*** Exercise data ***

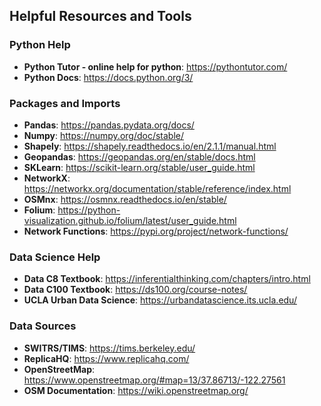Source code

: ## Helpful Resources and Tools

### Python Help

- **Python Tutor - online help for python**: https://pythontutor.com/
- **Python Docs**: https://docs.python.org/3/

### Packages and Imports

- **Pandas**: https://pandas.pydata.org/docs/
- **Numpy**: https://numpy.org/doc/stable/
- **Shapely**: https://shapely.readthedocs.io/en/2.1.1/manual.html
- **Geopandas**: https://geopandas.org/en/stable/docs.html
- **SKLearn**: https://scikit-learn.org/stable/user_guide.html
- **NetworkX**: https://networkx.org/documentation/stable/reference/index.html
- **OSMnx**: https://osmnx.readthedocs.io/en/stable/
- **Folium**: https://python-visualization.github.io/folium/latest/user_guide.html
- **Network Functions**: https://pypi.org/project/network-functions/

### Data Science Help

- **Data C8 Textbook**: https://inferentialthinking.com/chapters/intro.html
- **Data C100 Textbook**: https://ds100.org/course-notes/
- **UCLA Urban Data Science**: https://urbandatascience.its.ucla.edu/

### Data Sources

- **SWITRS/TIMS**: https://tims.berkeley.edu/
- **ReplicaHQ**: https://www.replicahq.com/
- **OpenStreetMap**: https://www.openstreetmap.org/#map=13/37.86713/-122.27561
- **OSM Documentation**: https://wiki.openstreetmap.org/

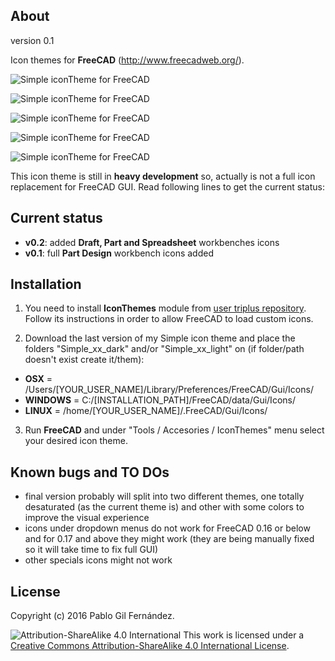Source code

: About
-------
version 0.1

Icon themes for **FreeCAD** (http://www.freecadweb.org/).

![Simple iconTheme for FreeCAD](/../multimedia/img/draft.png?raw=true "Simple iconTheme for FreeCAD")

![Simple iconTheme for FreeCAD](/../multimedia/img/part_design.png?raw=true "Simple iconTheme for FreeCAD")

![Simple iconTheme for FreeCAD](/../multimedia/img/part.png?raw=true "Simple iconTheme for FreeCAD")

![Simple iconTheme for FreeCAD](/../multimedia/img/spreadsheet.png?raw=true "Simple iconTheme for FreeCAD")

![Simple iconTheme for FreeCAD](/../multimedia/img/demo.png?raw=true "Simple iconTheme for FreeCAD")

This icon theme is still in **heavy development** so, actually is not a full icon replacement for FreeCAD GUI. Read following lines to get the current status:

Current status
-------
- **v0.2**: added **Draft, Part and Spreadsheet** workbenches icons
- **v0.1**: full **Part Design** workbench icons added


Installation
------
1. You need to install **IconThemes** module from [user triplus repository](https://github.com/triplus/IconThemes). Follow its instructions in order to allow FreeCAD to load custom icons.

2. Download the last version of my Simple icon theme and place the folders "Simple_xx_dark" and/or "Simple_xx_light" on (if folder/path doesn't exist create it/them):
  - **OSX** = /Users/[YOUR_USER_NAME]/Library/Preferences/FreeCAD/Gui/Icons/
  - **WINDOWS** = C:/[INSTALLATION_PATH]/FreeCAD/data/Gui/Icons/
  - **LINUX** = /home/[YOUR_USER_NAME]/.FreeCAD/Gui/Icons/

3. Run **FreeCAD** and under "Tools / Accesories / IconThemes" menu select your desired icon theme.

Known bugs and TO DOs
------
- final version probably will split into two different themes, one totally desaturated (as the current theme is) and other with some colors to improve the visual experience
- icons under dropdown menus do not work for FreeCAD 0.16 or below and for 0.17 and above they might work (they are being manually fixed so it will take time to fix full GUI)
- other specials icons might not work


License
------
Copyright (c) 2016 Pablo Gil Fernández.

![Attribution-ShareAlike 4.0 International](http://i.creativecommons.org/l/by-sa/3.0/88x31.png)
This work is licensed under a [Creative Commons Attribution-ShareAlike 4.0 International License](http://creativecommons.org/licenses/by-sa/4.0/).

*** End of Exercise data ***

Scan the lines above for "This icon theme" and for "1. You need". Repeat exactly the line holding each of them and every line in between.

**Output**:
This icon theme is still in **heavy development** so, actually is not a full icon replacement for FreeCAD GUI. Read following lines to get the current status:

Current status
-------
- **v0.2**: added **Draft, Part and Spreadsheet** workbenches icons
- **v0.1**: full **Part Design** workbench icons added


Installation
------
1. You need to install **IconThemes** module from [user triplus repository](https://github.com/triplus/IconThemes). Follow its instructions in order to allow FreeCAD to load custom icons.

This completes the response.